Don’t forget to post your weight losses on the Home Page of the website!
We talked recently about heart monitors and how they’re helpful in determining how well you’re doing with your fitness routine. You’re often taught to exercise in the “fat burning zone” to maximize the utilization of fat.
We want to burn calories and fat. That fat burning zone is where you burn the highest percentage of fat as your energy source during your exercise. It’s usually at about 60-70% of your maximum heart rate. We talked last time about maximum heart rate (220-your age). That’s a good estimate. We’re then taking 60-70% of that maximum heart rate. It’s somewhere between 108-126 if you’re 40 years old. In theory, that’s your fat burning zone. That means that the highest percentage of calories burned is actually coming from fat.

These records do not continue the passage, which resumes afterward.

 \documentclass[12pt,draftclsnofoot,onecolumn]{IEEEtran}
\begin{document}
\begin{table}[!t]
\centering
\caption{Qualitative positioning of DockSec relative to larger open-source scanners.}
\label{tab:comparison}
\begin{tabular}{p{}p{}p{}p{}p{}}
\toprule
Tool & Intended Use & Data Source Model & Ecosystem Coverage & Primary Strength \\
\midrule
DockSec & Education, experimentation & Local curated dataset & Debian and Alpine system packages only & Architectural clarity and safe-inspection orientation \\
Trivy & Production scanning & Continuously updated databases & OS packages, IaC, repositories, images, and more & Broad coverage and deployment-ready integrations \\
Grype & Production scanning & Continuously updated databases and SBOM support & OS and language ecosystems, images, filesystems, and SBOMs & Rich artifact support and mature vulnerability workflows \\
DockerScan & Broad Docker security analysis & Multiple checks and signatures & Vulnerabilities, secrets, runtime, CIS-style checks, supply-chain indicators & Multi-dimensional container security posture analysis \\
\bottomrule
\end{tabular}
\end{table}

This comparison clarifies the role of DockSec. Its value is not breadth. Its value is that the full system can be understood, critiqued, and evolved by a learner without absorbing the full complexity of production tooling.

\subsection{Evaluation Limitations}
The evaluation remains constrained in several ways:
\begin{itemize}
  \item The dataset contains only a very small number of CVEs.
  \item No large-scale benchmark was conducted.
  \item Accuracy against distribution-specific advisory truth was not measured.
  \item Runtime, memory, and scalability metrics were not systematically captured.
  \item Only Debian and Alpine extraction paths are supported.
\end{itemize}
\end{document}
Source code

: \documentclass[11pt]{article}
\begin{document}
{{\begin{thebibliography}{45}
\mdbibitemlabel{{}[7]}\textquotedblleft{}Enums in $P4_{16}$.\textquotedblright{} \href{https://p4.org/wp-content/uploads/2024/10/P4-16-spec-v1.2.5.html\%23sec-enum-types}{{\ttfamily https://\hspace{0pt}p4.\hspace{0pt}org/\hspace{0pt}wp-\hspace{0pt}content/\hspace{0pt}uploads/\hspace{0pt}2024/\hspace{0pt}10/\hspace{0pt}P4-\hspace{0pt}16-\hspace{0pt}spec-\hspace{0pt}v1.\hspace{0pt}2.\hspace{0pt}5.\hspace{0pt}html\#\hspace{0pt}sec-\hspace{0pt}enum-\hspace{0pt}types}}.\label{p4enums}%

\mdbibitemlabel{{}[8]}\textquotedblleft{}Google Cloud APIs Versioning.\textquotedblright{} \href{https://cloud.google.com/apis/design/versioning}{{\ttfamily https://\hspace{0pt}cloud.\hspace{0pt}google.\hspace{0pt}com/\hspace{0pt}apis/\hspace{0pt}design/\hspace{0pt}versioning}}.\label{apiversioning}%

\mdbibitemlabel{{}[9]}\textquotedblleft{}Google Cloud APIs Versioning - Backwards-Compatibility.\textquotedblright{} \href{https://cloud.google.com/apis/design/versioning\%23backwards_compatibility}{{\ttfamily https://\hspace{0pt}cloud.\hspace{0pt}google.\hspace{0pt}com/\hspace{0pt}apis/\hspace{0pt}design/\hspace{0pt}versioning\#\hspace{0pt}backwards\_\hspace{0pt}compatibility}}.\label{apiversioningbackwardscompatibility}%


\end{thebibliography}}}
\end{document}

The problem is that you’re not actually burning very many calories. Most of the calories you’re burning are coming from fat, but the issue is that you’re not burning that many calories. What you really want to do is bump up the intensity. If you bump up the intensity, you’re burning a lot more calories. As you’re burning a lot more calories, your body can’t use fat quite as efficiently and so you’re burning more calories from carbohydrate. Is there something wrong with that? Absolutely not! If you’re burning more calories from carbohydrate, what you’re doing is decreasing your carbohydrate stores.
We can store carbohydrate in our muscles. If we start decreasing the carbohydrate stores, you can actually replace that carbohydrate. For example, you can’t put more gasoline into your car’s gas tank until your burn the gas off. There’s only so much carbohydrate that will fit into your muscles. If you don’t actually decrease the amount that’s in the muscle, then you can’t replace it. You want to burn off that carbohydrate that’s in the muscles. If you burn that off, then you can actually put more in. That’s how we can smooth over blood sugar swings. Then, you can get a little leeway on your carbohydrates.
There are two reasons why the fat burning zone doesn’t work really well. The first is you’re not burning that many calories. If you bump up the intensity, you’re going to burn a lot more calories. Number two, you want to use some of the carbohydrates stores because you want to be able to replace those stores. When you’re exercising, use a heart rate monitor and bump up the heart rate to higher than the fat burning zone. If you’re just starting an exercise program, you can’t just jump right into that. But if you’ve been in exercise for a while you can go into that higher intensity as your fitness level increases. That’s where you burn the most calories and you get the most after burn as well. That’s burning calories long after you’ve finished exercising.